*Material provided*:
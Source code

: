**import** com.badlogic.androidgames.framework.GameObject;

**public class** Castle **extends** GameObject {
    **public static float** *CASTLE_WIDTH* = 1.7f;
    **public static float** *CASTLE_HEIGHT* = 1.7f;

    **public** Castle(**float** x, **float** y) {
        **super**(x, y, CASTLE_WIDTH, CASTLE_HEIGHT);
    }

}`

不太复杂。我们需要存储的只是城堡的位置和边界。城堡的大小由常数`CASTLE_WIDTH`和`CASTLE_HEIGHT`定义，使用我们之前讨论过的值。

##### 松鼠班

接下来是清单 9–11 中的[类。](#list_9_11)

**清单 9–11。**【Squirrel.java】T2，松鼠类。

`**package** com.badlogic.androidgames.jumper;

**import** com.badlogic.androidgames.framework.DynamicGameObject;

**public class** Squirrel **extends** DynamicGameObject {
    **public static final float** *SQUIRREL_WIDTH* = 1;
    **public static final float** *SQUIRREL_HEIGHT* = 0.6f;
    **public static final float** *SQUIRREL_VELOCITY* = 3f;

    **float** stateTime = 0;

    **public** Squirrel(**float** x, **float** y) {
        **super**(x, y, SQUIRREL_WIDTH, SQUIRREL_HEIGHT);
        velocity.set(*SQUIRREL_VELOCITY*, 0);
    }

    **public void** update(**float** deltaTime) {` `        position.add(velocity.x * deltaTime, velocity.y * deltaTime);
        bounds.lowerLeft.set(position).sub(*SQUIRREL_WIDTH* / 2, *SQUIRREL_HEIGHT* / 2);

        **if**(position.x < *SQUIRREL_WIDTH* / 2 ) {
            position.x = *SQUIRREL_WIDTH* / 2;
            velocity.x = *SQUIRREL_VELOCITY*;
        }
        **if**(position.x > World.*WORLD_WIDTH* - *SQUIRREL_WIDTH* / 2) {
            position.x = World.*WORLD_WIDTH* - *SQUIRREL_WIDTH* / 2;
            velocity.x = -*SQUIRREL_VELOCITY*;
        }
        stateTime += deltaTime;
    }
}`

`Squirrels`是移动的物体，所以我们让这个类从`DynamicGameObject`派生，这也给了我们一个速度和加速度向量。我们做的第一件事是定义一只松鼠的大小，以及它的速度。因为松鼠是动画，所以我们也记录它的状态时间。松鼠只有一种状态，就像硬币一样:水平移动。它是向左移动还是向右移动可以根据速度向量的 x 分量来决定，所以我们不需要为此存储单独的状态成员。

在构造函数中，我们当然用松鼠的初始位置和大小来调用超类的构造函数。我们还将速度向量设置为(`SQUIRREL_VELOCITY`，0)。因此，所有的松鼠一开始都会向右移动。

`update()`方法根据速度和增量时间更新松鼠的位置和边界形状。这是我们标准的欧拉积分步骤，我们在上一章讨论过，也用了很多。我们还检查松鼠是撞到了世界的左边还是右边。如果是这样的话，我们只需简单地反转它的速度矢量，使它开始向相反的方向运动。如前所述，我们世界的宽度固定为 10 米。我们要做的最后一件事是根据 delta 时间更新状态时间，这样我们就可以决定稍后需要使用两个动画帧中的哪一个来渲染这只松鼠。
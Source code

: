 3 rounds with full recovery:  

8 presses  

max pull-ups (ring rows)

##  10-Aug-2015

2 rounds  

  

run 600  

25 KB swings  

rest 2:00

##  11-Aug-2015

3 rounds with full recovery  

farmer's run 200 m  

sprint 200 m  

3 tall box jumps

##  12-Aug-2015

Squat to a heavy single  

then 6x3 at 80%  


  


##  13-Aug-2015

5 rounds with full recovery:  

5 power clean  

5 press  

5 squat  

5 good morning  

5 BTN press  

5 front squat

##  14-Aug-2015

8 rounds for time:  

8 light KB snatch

*What you should do*: Restate the data word for word, leaving nothing out.

*Solution to the problem*:
Source code

:**import** com.badlogic.androidgames.framework.GameObject;

**public class** Castle **extends** GameObject {
    **public static float** *CASTLE_WIDTH* = 1.7f;
    **public static float** *CASTLE_HEIGHT* = 1.7f;

    **public** Castle(**float** x, **float** y) {
        **super**(x, y, CASTLE_WIDTH, CASTLE_HEIGHT);
    }

}`

不太复杂。我们需要存储的只是城堡的位置和边界。城堡的大小由常数`CASTLE_WIDTH`和`CASTLE_HEIGHT`定义，使用我们之前讨论过的值。

##### 松鼠班

接下来是清单 9–11 中的[类。](#list_9_11)

**清单 9–11。**【Squirrel.java】T2，松鼠类。

`**package** com.badlogic.androidgames.jumper;

**import** com.badlogic.androidgames.framework.DynamicGameObject;

**public class** Squirrel **extends** DynamicGameObject {
    **public static final float** *SQUIRREL_WIDTH* = 1;
    **public static final float** *SQUIRREL_HEIGHT* = 0.6f;
    **public static final float** *SQUIRREL_VELOCITY* = 3f;

    **float** stateTime = 0;

    **public** Squirrel(**float** x, **float** y) {
        **super**(x, y, SQUIRREL_WIDTH, SQUIRREL_HEIGHT);
        velocity.set(*SQUIRREL_VELOCITY*, 0);
    }

    **public void** update(**float** deltaTime) {` `        position.add(velocity.x * deltaTime, velocity.y * deltaTime);
        bounds.lowerLeft.set(position).sub(*SQUIRREL_WIDTH* / 2, *SQUIRREL_HEIGHT* / 2);

        **if**(position.x < *SQUIRREL_WIDTH* / 2 ) {
            position.x = *SQUIRREL_WIDTH* / 2;
            velocity.x = *SQUIRREL_VELOCITY*;
        }
        **if**(position.x > World.*WORLD_WIDTH* - *SQUIRREL_WIDTH* / 2) {
            position.x = World.*WORLD_WIDTH* - *SQUIRREL_WIDTH* / 2;
            velocity.x = -*SQUIRREL_VELOCITY*;
        }
        stateTime += deltaTime;
    }
}`

`Squirrels`是移动的物体，所以我们让这个类从`DynamicGameObject`派生，这也给了我们一个速度和加速度向量。我们做的第一件事是定义一只松鼠的大小，以及它的速度。因为松鼠是动画，所以我们也记录它的状态时间。松鼠只有一种状态，就像硬币一样:水平移动。它是向左移动还是向右移动可以根据速度向量的 x 分量来决定，所以我们不需要为此存储单独的状态成员。

在构造函数中，我们当然用松鼠的初始位置和大小来调用超类的构造函数。我们还将速度向量设置为(`SQUIRREL_VELOCITY`，0)。因此，所有的松鼠一开始都会向右移动。

`update()`方法根据速度和增量时间更新松鼠的位置和边界形状。这是我们标准的欧拉积分步骤，我们在上一章讨论过，也用了很多。我们还检查松鼠是撞到了世界的左边还是右边。如果是这样的话，我们只需简单地反转它的速度矢量，使它开始向相反的方向运动。如前所述，我们世界的宽度固定为 10 米。我们要做的最后一件事是根据 delta 时间更新状态时间，这样我们就可以决定稍后需要使用两个动画帧中的哪一个来渲染这只松鼠。
Source code

: 3 rounds with full recovery:  

8 presses  

max pull-ups (ring rows)

##  10-Aug-2015

2 rounds  

  

run 600  

25 KB swings  

rest 2:00

##  11-Aug-2015

3 rounds with full recovery  

farmer's run 200 m  

sprint 200 m  

3 tall box jumps

##  12-Aug-2015

Squat to a heavy single  

then 6x3 at 80%  


  


##  13-Aug-2015

5 rounds with full recovery:  

5 power clean  

5 press  

5 squat  

5 good morning  

5 BTN press  

5 front squat

##  14-Aug-2015

8 rounds for time:  

8 light KB snatch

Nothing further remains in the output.